See the letter of announcement and congratulations from Dr. Dan Collins below!
Dear Colleagues:
I am writing with great joy to announce that our chair, Angela Brintlinger, has been awarded the title of Arts and Sciences Distinguished Professor. This high distinction honors professors who have excelled in teaching, service, and research and whose work has demonstrated significant impact on their fields, students, college, university, and public.
Angela has earned an international reputation as an expert on Russian literature of the 18th–21st centuries. The depth and range of her scholarship are awe-inspiring. A prolific scholar, she has (at last count) three monographs (four, counting a Russian edition); two annotated translations; three coedited collections of articles; 44 journal articles; 49 book reviews, and numerous other publications and works in progress.
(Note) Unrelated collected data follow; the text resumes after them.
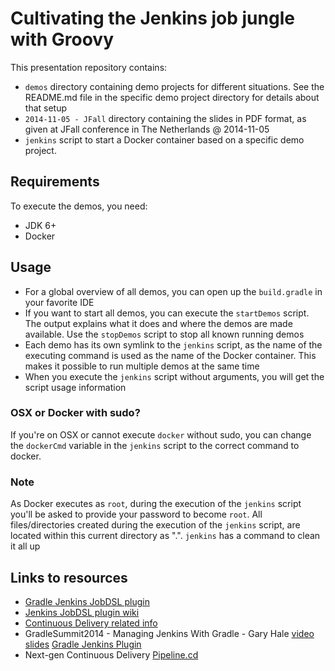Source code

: Cultivating the Jenkins job jungle with Groovy
===================

This presentation repository contains:
- `demos` directory containing demo projects for different situations.
  See the README.md file in the specific demo project directory for details about that setup
- `2014-11-05 - JFall` directory containing the slides in PDF format, as given at JFall conference in The Netherlands @ 2014-11-05
- `jenkins` script to start a Docker container based on a specific demo project.

Requirements
------------

To execute the demos, you need:
- JDK 6+
- Docker


Usage
-----

- For a global overview of all demos, you can open up the `build.gradle` in your favorite IDE
- If you want to start all demos, you can execute the `startDemos` script. The output explains what it does and where the demos are made available. Use the `stopDemos` script to stop all known running demos
- Each demo has its own symlink to the `jenkins` script, as the name of the executing command is used as the name of the Docker container. This makes it possible to run multiple demos at the same time
- When you execute the `jenkins` script without arguments, you will get the script usage information

### OSX or Docker with sudo?

If you're on OSX or cannot execute `docker` without sudo, you can change the `dockerCmd` variable in the `jenkins` script to the correct command to docker.

### Note

As Docker executes as `root`, during the execution of the `jenkins` script you'll be asked to provide your password to become `root`.
All files/directories created during the execution of the `jenkins` script, are located within this current directory as ".<directory>". `jenkins` has a command to clean it all up

Links to resources
------------------

- [Gradle Jenkins JobDSL plugin](https://github.com/pvdissel/gradle-jenkins-jobdsl)
- [Jenkins JobDSL plugin wiki](https://github.com/jenkinsci/job-dsl-plugin/wiki)
- [Continuous Delivery related info](http://continuousdelivery.com)
- GradleSummit2014 - Managing Jenkins With Gradle - Gary Hale
  [video](https://www.youtube.com/watch?v=FGs6_D8ul60)
  [slides](https://speakerdeck.com/ghale/managing-jenkins-with-gradle)
  [Gradle Jenkins Plugin](https://github.com/ghale/gradle-jenkins-plugin)
- Next-gen Continuous Delivery [Pipeline.cd](http://pipeline.cd)

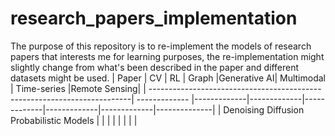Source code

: # research_papers_implementation

The purpose of this repository is to re-implement the models of research papers that interests me for learning purposes, the re-implementation might slightly change from what's been described in the paper and different datasets might be used.
| Paper                                                                    | CV            | RL          | Graph       |Generative AI| Multimodal  | Time-series |Remote Sensing|
| -------------------------------------------------------------------------| ------------- |-------------|-------------|-------------|-------------|-------------|--------------|
|  Denoising Diffusion Probabilistic Models                                |               |             |             |             |             |             |              |
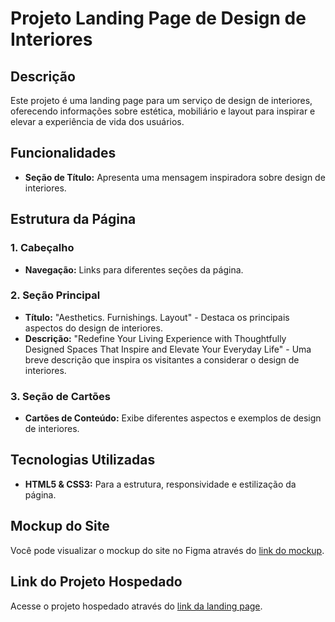 # Projeto Landing Page de Design de Interiores

## Descrição
Este projeto é uma landing page para um serviço de design de interiores, oferecendo informações sobre estética, mobiliário e layout para inspirar e elevar a experiência de vida dos usuários.

## Funcionalidades

- **Seção de Título:** Apresenta uma mensagem inspiradora sobre design de interiores.

## Estrutura da Página

### 1. Cabeçalho
- **Navegação:** Links para diferentes seções da página.

### 2. Seção Principal
- **Título:** "Aesthetics. Furnishings. Layout" - Destaca os principais aspectos do design de interiores.
- **Descrição:** "Redefine Your Living Experience with Thoughtfully Designed Spaces That Inspire and Elevate Your Everyday Life" - Uma breve descrição que inspira os visitantes a considerar o design de interiores.

### 3. Seção de Cartões
- **Cartões de Conteúdo:** Exibe diferentes aspectos e exemplos de design de interiores.

## Tecnologias Utilizadas

- **HTML5 & CSS3:** Para a estrutura, responsividade e estilização da página.

## Mockup do Site

Você pode visualizar o mockup do site no Figma através do [link do mockup](https://www.figma.com/design/N5wxAJLwuWUjXzJ3EeFoaD/LANDING_DESIGN?node-id=0-1&node-type=canvas&t=ZYA9iAL0Jh1XModb-0).

## Link do Projeto Hospedado

Acesse o projeto hospedado através do [link da landing page](https://landing-page-design-phi.vercel.app/).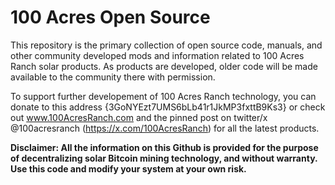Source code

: # 100 Acres Open Source
This repository is the primary collection of open source code, manuals, and other community developed mods and information related to 100 Acres Ranch solar products.  As products are developed, older code will be made available to the community there with permission.  

To support further developement of 100 Acres Ranch technology, you can donate to this address {3GoNYEzt7UMS6bLb41r1JkMP3fxttB9Ks3} or check out www.100AcresRanch.com and the pinned post on twitter/x @100acresranch (https://x.com/100AcresRanch) for all the latest products.

**Disclaimer: All the information on this Github is provided for the purpose of decentralizing solar Bitcoin mining technology, and without warranty.  Use this code and modify your system at your own risk.**

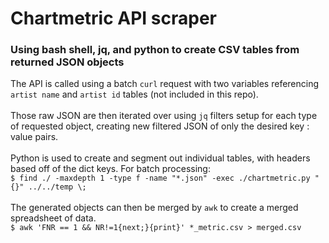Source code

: # Chartmetric API scraper
### Using bash shell, jq, and python to create CSV tables from returned JSON objects

The API is called using a batch `curl` request with two variables referencing `artist name` and `artist id` tables (not included in this repo).<br>
<br>
Those raw JSON are then iterated over using `jq` filters setup for each type of requested object, creating new filtered JSON of only the desired key : value pairs.<br>
<br>
Python is used to create and segment out individual tables, with headers based off of the dict keys. For batch processing:<br>
`$ find ./ -maxdepth 1 -type f -name "*.json" -exec ./chartmetric.py "{}" ../../temp \;`<br>
<br>
The generated objects can then be merged by `awk` to create a merged spreadsheet of data.<br>
`$ awk 'FNR == 1 && NR!=1{next;}{print}' *_metric.csv > merged.csv`
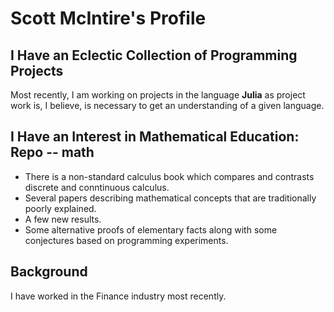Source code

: # Scott McIntire's Profile

## I Have an Eclectic Collection of Programming Projects
Most recently, I am working on projects in the language **Julia** as project work is, I believe,
is necessary to get an understanding of a given language.

## I Have an Interest in Mathematical Education: Repo -- math
- There is a non-standard calculus book which compares and contrasts discrete and conntinuous calculus.
- Several papers describing mathematical concepts that are traditionally poorly explained.
- A few new results.
- Some alternative proofs of elementary facts along with some conjectures based on programming experiments.

## Background
I have worked in the Finance industry most recently.

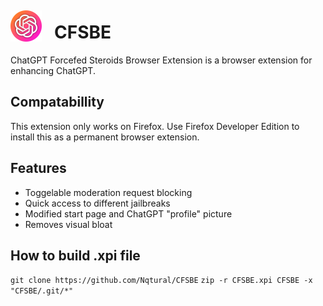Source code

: <div style="display: flex; align-items: center;">
  <img src="https://raw.githubusercontent.com/Nqtural/CFSBE/master/res/icon-full.png" alt="Image" style="max-width: 50px;">
  <h1 style="margin-left: 20px;">CFSBE</h1>
</div>
ChatGPT Forcefed Steroids Browser Extension is a browser extension for enhancing ChatGPT.

## Compatabillity
This extension only works on Firefox. Use Firefox Developer Edition to install this as a permanent browser extension.

## Features
- Toggelable moderation request blocking
- Quick access to different jailbreaks
- Modified start page and ChatGPT "profile" picture
- Removes visual bloat

## How to build .xpi file
`git clone https://github.com/Nqtural/CFSBE`
`zip -r CFSBE.xpi CFSBE -x "CFSBE/.git/*"`
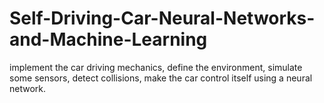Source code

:# Self-Driving-Car-Neural-Networks-and-Machine-Learning
implement the car driving mechanics, define the environment,  simulate some sensors, detect collisions, make the car control itself using a neural network.
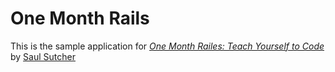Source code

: # One Month Rails
This is the sample application for
[*One Month Railes: Teach Yourself to Code*](http://onemonthrails.com)
by [Saul Sutcher](http://saulsutcher.com)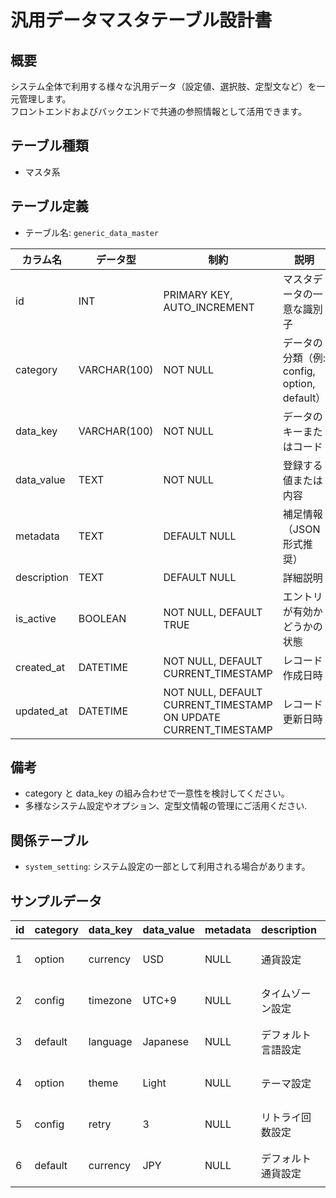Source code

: # 汎用データマスタテーブル設計書

## 概要
システム全体で利用する様々な汎用データ（設定値、選択肢、定型文など）を一元管理します。  
フロントエンドおよびバックエンドで共通の参照情報として活用できます。

## テーブル種類
- マスタ系

## テーブル定義
- テーブル名: `generic_data_master`

| カラム名    | データ型      | 制約                                             | 説明                                      |
|-------------|---------------|--------------------------------------------------|-------------------------------------------|
| id          | INT           | PRIMARY KEY, AUTO_INCREMENT                      | マスタデータの一意な識別子                    |
| category    | VARCHAR(100)  | NOT NULL                                         | データの分類（例: config, option, default）  |
| data_key    | VARCHAR(100)  | NOT NULL                                         | データのキーまたはコード                    |
| data_value  | TEXT          | NOT NULL                                         | 登録する値または内容                        |
| metadata    | TEXT          | DEFAULT NULL                                     | 補足情報（JSON形式推奨）                     |
| description | TEXT          | DEFAULT NULL                                     | 詳細説明                                  |
| is_active   | BOOLEAN       | NOT NULL, DEFAULT TRUE                           | エントリが有効かどうかの状態              |
| created_at  | DATETIME      | NOT NULL, DEFAULT CURRENT_TIMESTAMP              | レコード作成日時                           |
| updated_at  | DATETIME      | NOT NULL, DEFAULT CURRENT_TIMESTAMP ON UPDATE CURRENT_TIMESTAMP | レコード更新日時            |

## 備考
- category と data_key の組み合わせで一意性を検討してください。
- 多様なシステム設定やオプション、定型文情報の管理にご活用ください.

## 関係テーブル
- `system_setting`: システム設定の一部として利用される場合があります。

## サンプルデータ
| id | category | data_key  | data_value        | metadata | description | is_active | created_at           | updated_at           |
|----|----------|-----------|-------------------|----------|-------------|-----------|----------------------|----------------------|
| 1  | option   | currency  | USD               | NULL     | 通貨設定     | TRUE      | 2023-10-01 00:00:00  | 2023-10-01 00:00:00  |
| 2  | config   | timezone  | UTC+9             | NULL     | タイムゾーン設定 | TRUE      | 2023-10-02 00:00:00  | 2023-10-02 00:00:00  |
| 3  | default  | language  | Japanese          | NULL     | デフォルト言語設定 | TRUE      | 2023-10-03 00:00:00  | 2023-10-03 00:00:00  |
| 4  | option   | theme     | Light             | NULL     | テーマ設定     | TRUE      | 2023-10-04 00:00:00  | 2023-10-04 00:00:00  |
| 5  | config   | retry     | 3                 | NULL     | リトライ回数設定 | TRUE      | 2023-10-05 00:00:00  | 2023-10-05 00:00:00  |
| 6  | default  | currency  | JPY               | NULL     | デフォルト通貨設定 | TRUE      | 2023-10-06 00:00:00  | 2023-10-06 00:00:00  |
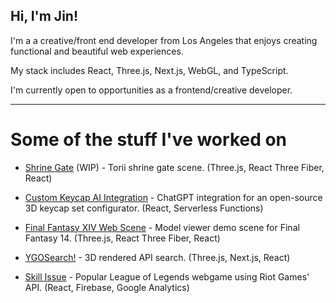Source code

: ## Hi, I'm Jin!

I'm a a creative/front end developer from Los Angeles that enjoys creating functional and beautiful web experiences.

My stack includes React, Three.js, Next.js, WebGL, and TypeScript.

I'm currently open to opportunities as a frontend/creative developer.

---

# Some of the stuff I've worked on

- [Shrine Gate](https://gate-scene.vercel.app/) (WIP) - Torii shrine gate scene. (Three.js, React Three Fiber, React)
- [Custom Keycap AI Integration](https://keysim-gpt.vercel.app/) - ChatGPT integration for an open-source 3D keycap set configurator. (React, Serverless Functions)
- [Final Fantasy XIV Web Scene](https://xiv-portal.vercel.app/) - Model viewer demo scene for Final Fantasy 14. (Three.js, React Three Fiber, React)
- [YGOSearch!](https://www.ygosearch.net/) - 3D rendered API search. (Three.js, Next.js, React)



- [Skill Issue](https://www.skill-issue.com/) - Popular League of Legends webgame using Riot Games' API. (React, Firebase, Google Analytics)

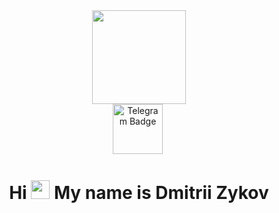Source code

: 
<div id="header" align="center">
  <img src="https://media.giphy.com/media/jM4NGpvx6jZmW93hcZ/giphy.gif" width="150"/>
</div>
<div id="badges" align="center">
  <a herf="https://t.me/mitrian212">
  <img src="https://img.shields.io/badge/Telegram-blue?logo=telegram&color=blue" alt="Telegram Badge" width="80px"/>
  </a>
  <img src="https://komarev.com/ghpvc/?username=mitrian&style=flat-square&color=blue" alt=""/>
  <h1>
  Hi <img src="https://media.giphy.com/media/hvRJCLFzcasrR4ia7z/giphy.gif" width="30px"/> My name is Dmitrii Zykov
</h1>
</div align="center">

<!--
**mitrian/mitrian** is a ✨ _special_ ✨ repository because its `README.md` (this file) appears on your GitHub profile.

Here are some ideas to get you started:

- 🔭 I’m currently working on ...
- 🌱 I’m currently learning ...
- 👯 I’m looking to collaborate on ...
- 🤔 I’m looking for help with ...
- 💬 Ask me about ...
- 📫 How to reach me: ...
- 😄 Pronouns: ...
- ⚡ Fun fact: ...
-->
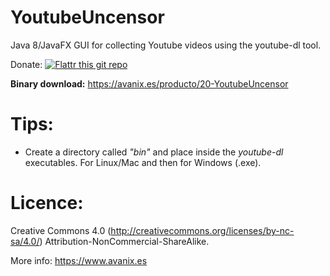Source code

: # **YoutubeUncensor**
Java 8/JavaFX GUI for collecting Youtube videos using the youtube-dl tool.

Donate: [![Flattr this git repo](http://api.flattr.com/button/flattr-badge-large.png)](https://flattr.com/submit/auto?user_id=juanjofm&url=https://github.com/juanjofm/YoutubeUncensor.git&title=YoutubeUncensor&language=&tags=github&category=software) 

**Binary download:** https://avanix.es/producto/20-YoutubeUncensor

# **Tips:**

 - Create a directory called *"bin"* and place inside the *youtube-dl* executables. For Linux/Mac and then for Windows (.exe).

# **Licence:**

Creative Commons 4.0 (http://creativecommons.org/licenses/by-nc-sa/4.0/) Attribution-NonCommercial-ShareAlike.

More info: https://www.avanix.es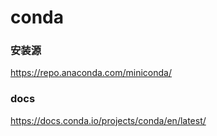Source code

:# conda

### 安装源
https://repo.anaconda.com/miniconda/

### docs
https://docs.conda.io/projects/conda/en/latest/

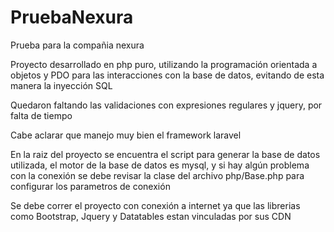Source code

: # PruebaNexura
Prueba para la compañia nexura

Proyecto desarrollado en php puro, utilizando la programación orientada a objetos y PDO para las interacciones con la base de datos, evitando de esta manera la inyección SQL

Quedaron faltando  las validaciones con expresiones regulares y jquery, por falta de tiempo

Cabe aclarar que manejo muy bien el framework laravel

En la raiz del proyecto se encuentra el script para generar la base de datos utilizada, el motor de la base de datos es mysql, y si hay algún problema con la conexión se debe revisar la clase del archivo php/Base.php para configurar los parametros de conexión 

Se debe correr el proyecto con conexión a internet ya que las librerias como Bootstrap, Jquery y Datatables estan vinculadas por sus CDN
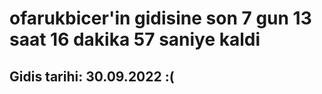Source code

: # ofarukbicer'in gidisine son 7 gun 13 saat 16 dakika 57 saniye kaldi

## Gidis tarihi: 30.09.2022 :(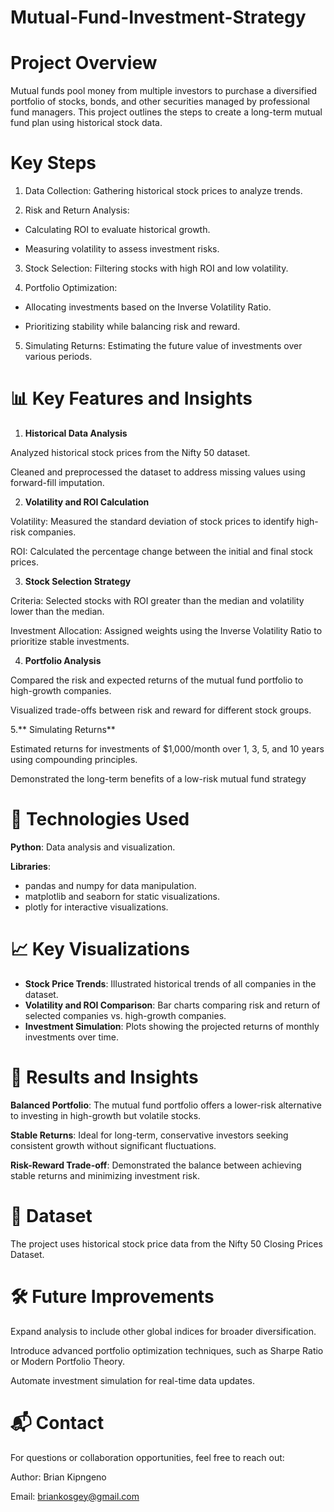 # Mutual-Fund-Investment-Strategy

# Project Overview 

Mutual funds pool money from multiple investors to purchase a diversified portfolio of stocks, bonds, and other securities managed by professional fund managers. This project outlines the steps to create a long-term mutual fund plan using historical stock data.

# Key Steps

1. Data Collection: Gathering historical stock prices to analyze trends.
   
2. Risk and Return Analysis:
   
- Calculating ROI to evaluate historical growth.
  
- Measuring volatility to assess investment risks.
  
3. Stock Selection: Filtering stocks with high ROI and low volatility.
   
4. Portfolio Optimization:
   
- Allocating investments based on the Inverse Volatility Ratio.
  
- Prioritizing stability while balancing risk and reward.
  
5. Simulating Returns: Estimating the future value of investments over various periods.

# 📊 Key Features and Insights

1. **Historical Data Analysis**

Analyzed historical stock prices from the Nifty 50 dataset.

Cleaned and preprocessed the dataset to address missing values using forward-fill imputation.

2. **Volatility and ROI Calculation**
   
Volatility: Measured the standard deviation of stock prices to identify high-risk companies.

ROI: Calculated the percentage change between the initial and final stock prices.

3. **Stock Selection Strategy**
   
Criteria: Selected stocks with ROI greater than the median and volatility lower than the median.

Investment Allocation: Assigned weights using the Inverse Volatility Ratio to prioritize stable investments.

4. **Portfolio Analysis**
   
Compared the risk and expected returns of the mutual fund portfolio to high-growth companies.

Visualized trade-offs between risk and reward for different stock groups.

5.** Simulating Returns**

Estimated returns for investments of $1,000/month over 1, 3, 5, and 10 years using compounding principles.

Demonstrated the long-term benefits of a low-risk mutual fund strategy

# 🔧 Technologies Used

**Python**: Data analysis and visualization.

**Libraries**:

- pandas and numpy for data manipulation.
- matplotlib and seaborn for static visualizations.
- plotly for interactive visualizations.

# 📈 Key Visualizations
- **Stock Price Trends**: Illustrated historical trends of all companies in the dataset.
- **Volatility and ROI Comparison**: Bar charts comparing risk and return of selected companies vs. high-growth companies.
- **Investment Simulation**: Plots showing the projected returns of monthly investments over time.

# 🚀 Results and Insights

**Balanced Portfolio**: The mutual fund portfolio offers a lower-risk alternative to investing in high-growth but volatile stocks.

**Stable Returns**: Ideal for long-term, conservative investors seeking consistent growth without significant fluctuations.

**Risk-Reward Trade-off**: Demonstrated the balance between achieving stable returns and minimizing investment risk.

# 📂 Dataset
The project uses historical stock price data from the Nifty 50 Closing Prices Dataset.

# 🛠️ Future Improvements

Expand analysis to include other global indices for broader diversification.

Introduce advanced portfolio optimization techniques, such as Sharpe Ratio or Modern Portfolio Theory.

Automate investment simulation for real-time data updates.

# 📬 Contact
For questions or collaboration opportunities, feel free to reach out:

Author: Brian Kipngeno

Email: briankosgey@gmail.com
She has given public lectures in Moscow, Warsaw, Helsinki, Rome, Belgrade, and numerous U.S. institutions, as well as a whole host of conference presentations. She has been honored with the A. S. Pushkin Medal “To the Advocate of Education” by the Academy of Russian Literature in Moscow and has served as Fulbright Distinguished Chair of East European Studies and scholar-in-residence of the Collegium Artes Liberales of Warsaw University.
Angela has been, for many years, a mainstay of the department’s curriculum at all levels. Her evaluations show her to be an excellent teacher, and our students place a high value on her rigorous and yet compassionate advising.
Angela has a long and substantial record of service to the Department, the University, the profession, and local communities. Her leadership in the department began as a third-year assistant professor, when she became Chair of the Undergraduate Studies Committee and Director of Undergraduate Studies. Over the years, she has been USC Chair for four terms, GSC Chair for six terms, and has led search committees and a departmental self-study. She continues to be Director of the Center for Slavic, East European, and Eurasian Studies. In the College, Graduate School, and University, she has served on numerous committees and task forces, including, the Ohio State Humanities Institute Working Group on the Future of the University, the Career Services Task Force, the ASC Curriculum Committee, the Fulbright Committee, and the Arts and Sciences Senate.
Angela has made significant contribution to the field at large. She has organized conferences, panels, workshops, and roundtables, and has served as discussants for numerous panels at national and international conferences. She has been an elected officer in the North American Pushkin Society (president); Association for Women in Slavic Studies (executive board); and American Association of Teachers of Slavic and East European Languages (vice-president). She received a U.S. Department of State Grant to establish the Serbian Educational Alliance (SEA) with University of Belgrade.
Angela has been generous and public in creating educational opportunities for local communities. She designed and implemented a lecture series “Local Knowledge,” with grants from the Ohio Humanities Council and the Yellow Springs Community Foundation). For many years, she has been deeply engaged with her local community—organizing educational opportunities, leading book groups, giving talks in high schools, and blogging. Indeed, it was a talk in a local high school that planted the seed for her most recent book, Why We (Still) Need Russian Literature.
Angela is an extraordinary and magnanimous scholar, teacher, and public servant. It is a privilege to have her as a colleague, and I congratulate her with all my heart on being named Arts and Sciences Distinguished Professor.